As stated above, the positive effect of a low temperature and modified atmosphere on the shelf life of minimally processed produce was proven in several cases. For ornamentals, reports are rather scarce and focused on cut flowers. Modified atmosphere packaging with oxygen scavengers was found to successfully enhance the vase life of cut gladiolus spikes when stored at high temperatures (15 °C to 20 °C) without any preliminary study of the respiration rate [32]. Another study showed a positive effect of modified atmosphere packaging on the vase life of tulip flowers in cold storage [33]. Despite proof of the value of modified atmosphere packaging for gladiolus (under certain conditions) and tulip flowers, one could argue whether the used packaging in both studies is the most optimal for these flowers since only a few different packages were tested. Determination of the respiration rate as in our study might allow for further optimization of modified atmosphere packaging for these ornamentals amongst others.

5. Conclusions

The respiration rate of both Phalaenopsis and Chrysanthemum is higher at a higher temperature and is also positively correlated with the oxygen concentration. The oxygen concentration will have a more pronounced effect on the respiration rate at higher temperatures. Based on the data, four models with the same structure but different coefficients for Phalaenopsis plantlets in February (8) and March (9), Chrysanthemum cv. B (10) and Chrysanthemum cv.
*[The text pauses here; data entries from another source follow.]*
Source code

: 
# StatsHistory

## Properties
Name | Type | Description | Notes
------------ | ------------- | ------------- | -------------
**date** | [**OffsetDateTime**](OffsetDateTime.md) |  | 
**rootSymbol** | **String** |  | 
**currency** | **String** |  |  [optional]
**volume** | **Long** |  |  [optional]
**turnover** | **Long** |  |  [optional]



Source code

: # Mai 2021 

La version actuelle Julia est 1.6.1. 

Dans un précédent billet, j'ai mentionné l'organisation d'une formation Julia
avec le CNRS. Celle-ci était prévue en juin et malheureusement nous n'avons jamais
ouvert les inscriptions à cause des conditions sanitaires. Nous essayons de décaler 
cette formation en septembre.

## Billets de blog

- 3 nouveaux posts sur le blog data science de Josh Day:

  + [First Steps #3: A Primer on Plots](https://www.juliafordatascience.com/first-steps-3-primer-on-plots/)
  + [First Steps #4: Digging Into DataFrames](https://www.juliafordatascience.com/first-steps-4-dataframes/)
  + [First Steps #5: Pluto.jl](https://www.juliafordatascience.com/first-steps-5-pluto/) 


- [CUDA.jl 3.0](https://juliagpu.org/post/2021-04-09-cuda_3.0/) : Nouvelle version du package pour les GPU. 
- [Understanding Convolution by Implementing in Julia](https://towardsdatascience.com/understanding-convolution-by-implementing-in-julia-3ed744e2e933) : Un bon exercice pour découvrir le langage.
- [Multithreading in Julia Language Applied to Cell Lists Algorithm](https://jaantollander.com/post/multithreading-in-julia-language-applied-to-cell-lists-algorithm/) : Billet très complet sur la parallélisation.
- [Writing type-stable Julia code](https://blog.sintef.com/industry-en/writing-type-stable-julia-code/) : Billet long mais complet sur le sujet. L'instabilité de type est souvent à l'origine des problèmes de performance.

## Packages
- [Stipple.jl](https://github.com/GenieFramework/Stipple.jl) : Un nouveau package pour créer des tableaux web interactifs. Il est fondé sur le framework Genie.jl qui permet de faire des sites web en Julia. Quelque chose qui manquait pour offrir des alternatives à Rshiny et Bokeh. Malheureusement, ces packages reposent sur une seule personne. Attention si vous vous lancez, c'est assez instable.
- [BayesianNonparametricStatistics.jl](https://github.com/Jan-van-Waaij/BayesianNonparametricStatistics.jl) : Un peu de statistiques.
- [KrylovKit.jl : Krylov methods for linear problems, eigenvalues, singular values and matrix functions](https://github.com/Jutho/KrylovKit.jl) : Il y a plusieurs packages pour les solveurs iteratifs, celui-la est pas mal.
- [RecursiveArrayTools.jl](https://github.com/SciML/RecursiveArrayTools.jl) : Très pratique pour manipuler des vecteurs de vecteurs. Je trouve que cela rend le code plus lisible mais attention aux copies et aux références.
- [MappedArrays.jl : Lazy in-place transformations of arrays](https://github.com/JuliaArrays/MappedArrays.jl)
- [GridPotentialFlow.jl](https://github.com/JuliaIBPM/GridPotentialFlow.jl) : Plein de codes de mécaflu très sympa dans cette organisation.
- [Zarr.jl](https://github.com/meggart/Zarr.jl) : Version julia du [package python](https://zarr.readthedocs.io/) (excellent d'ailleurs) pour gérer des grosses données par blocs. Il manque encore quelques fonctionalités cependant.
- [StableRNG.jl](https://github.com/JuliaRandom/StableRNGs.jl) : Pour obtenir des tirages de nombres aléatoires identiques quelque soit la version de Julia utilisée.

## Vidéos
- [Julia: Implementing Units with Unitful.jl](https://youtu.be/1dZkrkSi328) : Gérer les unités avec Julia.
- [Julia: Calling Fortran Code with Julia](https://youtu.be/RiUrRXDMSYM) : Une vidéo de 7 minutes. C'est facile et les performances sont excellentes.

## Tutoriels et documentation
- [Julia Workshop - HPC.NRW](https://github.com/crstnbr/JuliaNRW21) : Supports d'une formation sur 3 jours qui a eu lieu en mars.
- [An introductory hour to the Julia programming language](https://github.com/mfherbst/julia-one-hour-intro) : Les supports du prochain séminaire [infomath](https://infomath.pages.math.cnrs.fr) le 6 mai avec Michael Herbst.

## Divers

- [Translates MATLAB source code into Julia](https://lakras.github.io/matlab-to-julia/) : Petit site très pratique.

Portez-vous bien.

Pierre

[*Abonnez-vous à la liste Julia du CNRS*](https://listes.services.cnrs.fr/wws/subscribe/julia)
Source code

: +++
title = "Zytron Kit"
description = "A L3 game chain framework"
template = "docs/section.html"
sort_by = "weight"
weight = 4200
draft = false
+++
C (11) are proposed:

$$OCR=V/\left(100\times m\right) \sqrt{\exp {\left[26.2 -6.79 \times {10}^4/\left(R\times T\right)\right]}^2-4\exp \left[50.1-1.387\times {10}^5/\left(R\times T\right)\right]\left(9.45-\left[O_2\right]\right)}$$

(8)

$$OCR=V/\left(100\times m\right) \sqrt{\exp {\left[25.4 -6.56 \times {10}^4/\left(R\times T\right)\right]}^2-4\exp \left[48.4-1.341\times {10}^5/\left(R\times T\right)\right]\left(9.85-\left[O_2\right]\right)}$$

(9)

$$OCR=V/\left(100\times m\right)\sqrt{\exp {\left[25.2 -6.35 \times {10}^4/\left(R\times T\right)\right]}^2-4\exp \left[46.1-1.251\times {10}^5/\left(R\times T\right)\right]\left(8.66-\left[O_2\right]\right)}$$

(10)

$$OCR=V/\left(100\times m\right) \sqrt{\exp {\left[27.0 -6.60\times {10}^4/\left(R\times T\right)\right]}^2-4\exp \left[50.3-1.319\times {10}^5/\left(R\times T\right)\right]\left(8.86-\left[O_2\right]\right)}$$

(11)

With the proposed models, one can easily estimate the respiration rate under a given O₂ concentration and temperature and the model can thus be used to estimate the O₂ consumption for a dynamic temperature profile. Model coefficients should be estimated for each plant species or even cultivar. Next to species-specific differences, there are some strong indications that the photosynthates or reserve availability of the plant materials might play an important role in the actual respiration rate during dark storage.